As an employer of half a million people in the UK in a wide range of occupations, the HE sector continues to evolve its employment practices and balance the needs of students, funders and staff.
Balancing these obligations is no mean feat against a complex and challenging economic, social and technological backdrop. The Universities and Colleges Employers’ Association (UCEA)’s latest report, “Flexible and Fair: Improving employment approaches for staff on variable hours and fixed-term contracts” throws some fresh light on the active steps HE employers are taking.
Supporting the workforce through change
The report is the result of a year-long project working with an employer steering group drawn from a range of HE institutions. The examination of practices undertaken shows in particular how HE institutions are seeking to provide support to their casual and fixed-term employees and focus on better workforce planning. It looks at both how they support fixed-term lecturers throughout their employment, attending to both the employee and the student experience, and their use of alternatives to “zero hour contracts” to improve certainty for casual employees.
A key component of the report is the eight HE institution case studies examining the institutions’ approaches to using variable or fixed-term employment contracts. The case studies highlight the significant improvements that HE institutions are making in workforce planning, including better engagement with managers and more scrutiny of how fixed-term and casual contracts are being used. This report and the accompanying case studies offer a deep dive into two areas of employment practice which have been the subject of scrutiny and concern in recent years, with a view to identifying positive approaches to balance the needs of institutions and their staff.
Variable hours contracts can offer an alternative to zero hours contracts by providing staff with a fixed minimum number of hours that provide stability to those employees for whom this is important. Fluctuations in demand for these staff can be managed through additional hourly-paid work. Such arrangements may differ in their exact specification and in some cases might change the administrative burden, however the case studies show that this approach is not only possible but can provide returns in terms of employee engagement, improved employment relations and increased staff morale. The case study findings provide a straightforward set of considerations for managers in HEIs to consider and could form the basis of engagement with local trade union representatives.
Helping staff across the sector
The increase in teaching-focused staff in UK HE institutions is generally explained as a response to increasing year-to-year fluctuations, a greater demand for external practitioner expertise and insight, better labelling of contracts within the statistics, and greater opportunities for postgraduates and postdoctoral researchers to contribute to teaching and learning. While HE institutions of course focus on what is beneficial to students, the case studies presented highlight the importance of a focus on employees, through integrating staff into the academic environment, rewarding them appropriately and supporting their professional development. The report provides a “back to basics” framework of considerations for academic managers. It recognises the diversity of the sector and that HE institutions take a range of approaches to a given set of issues, but intends that the framework can be adjusted to meet institutional needs or complement existing similar materials.

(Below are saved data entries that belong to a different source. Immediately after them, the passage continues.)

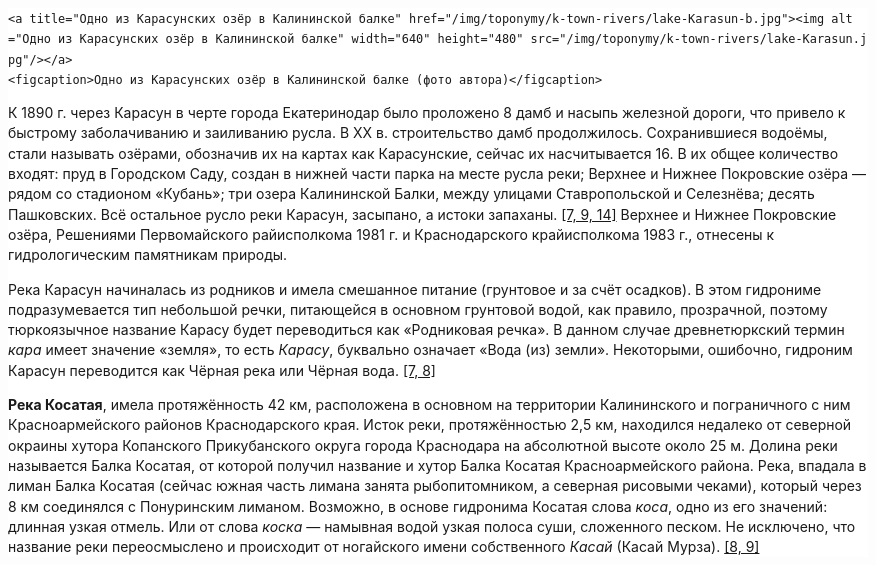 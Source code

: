 	<a title="Одно из Карасунских озёр в Калининской балке" href="/img/toponymy/k-town-rivers/lake-Karasun-b.jpg"><img alt="Одно из Карасунских озёр в Калининской балке" width="640" height="480" src="/img/toponymy/k-town-rivers/lake-Karasun.jpg"/></a>
	<figcaption>Одно из Карасунских озёр в Калининской балке (фото автора)</figcaption>
</figure>

К 1890 г. через Карасун в черте города Екатеринодар было проложено 8 дамб и насыпь железной дороги, что привело к быстрому заболачиванию и заиливанию русла. В ХХ в. строительство дамб продолжилось. Сохранившиеся водоёмы, стали называть озёрами, обозначив их на картах как Карасунские, сейчас их насчитывается 16. В их общее количество входят: пруд в Городском Саду, создан в нижней части парка на месте русла реки; Верхнее и Нижнее Покровские озёра — рядом со стадионом «Кубань»; три озера Калининской Балки, между улицами Ставропольской и Селезнёва; десять Пашковских. Всё остальное русло реки Карасун, засыпано, а истоки запаханы. [[7, 9, 14]](#t7-[7]) Верхнее и Нижнее Покровские озёра, Решениями Первомайского райисполкома 1981 г. и Краснодарского крайисполкома 1983 г., отнесены к гидрологическим памятникам природы.

Река Карасун начиналась из родников и имела смешанное питание (грунтовое и за счёт осадков). В этом гидрониме подразумевается тип небольшой речки, питающейся в основном грунтовой водой, как правило, прозрачной, поэтому тюркоязычное название Карасу будет переводиться как «Родниковая речка». В данном случае древнетюркский термин _кара_ имеет значение «земля», то есть _Карасу_, буквально означает «Вода (из) земли». Некоторыми, ошибочно, гидроним Карасун переводится как Чёрная река или Чёрная вода. [[7, 8]](#t7-[7])

**Река Косатая**, имела протяжённость 42 км, расположена в основном на территории Калининского и пограничного с ним Красноармейского районов Краснодарского края. Исток реки, протяжённостью 2,5 км, находился недалеко от северной окраины хутора Копанского Прикубанского округа города Краснодара на абсолютной высоте около 25 м. Долина реки называется Балка Косатая, от которой получил название и хутор Балка Косатая Красноармейского района. Река, впадала в лиман Балка Косатая (сейчас южная часть лимана занята рыбопитомником, а северная рисовыми чеками), который через 8 км соединялся с Понуринским лиманом. Возможно, в основе гидронима Косатая слова _коса_, одно из его значений: длинная узкая отмель. Или от слова _коска_ — намывная водой узкая полоса суши, сложенного песком. Не исключено, что название реки переосмыслено и происходит от ногайского имени собственного _Касай_ (Касай Мурза). [[8, 9]](#t7-[8])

Chair of the steering group and UCEA board member Frances Dow said:
While casual and fixed-term contractual arrangements will always be a feature in any workforce, employment practices related to non-standard contracts have come under considerable scrutiny in higher education. Many HE institutions, including those we looked at, have responded by reviewing and evolving their approaches to employing staff on casual and hourly-paid arrangements, often in discussion with their local trade union representatives. This report provides the sector with a valuable resource that we believe will assist with improving the employment deal for casual staff and help managers in particular consider the ways they are supporting the valued individuals who deliver teaching on a fixed-term basis.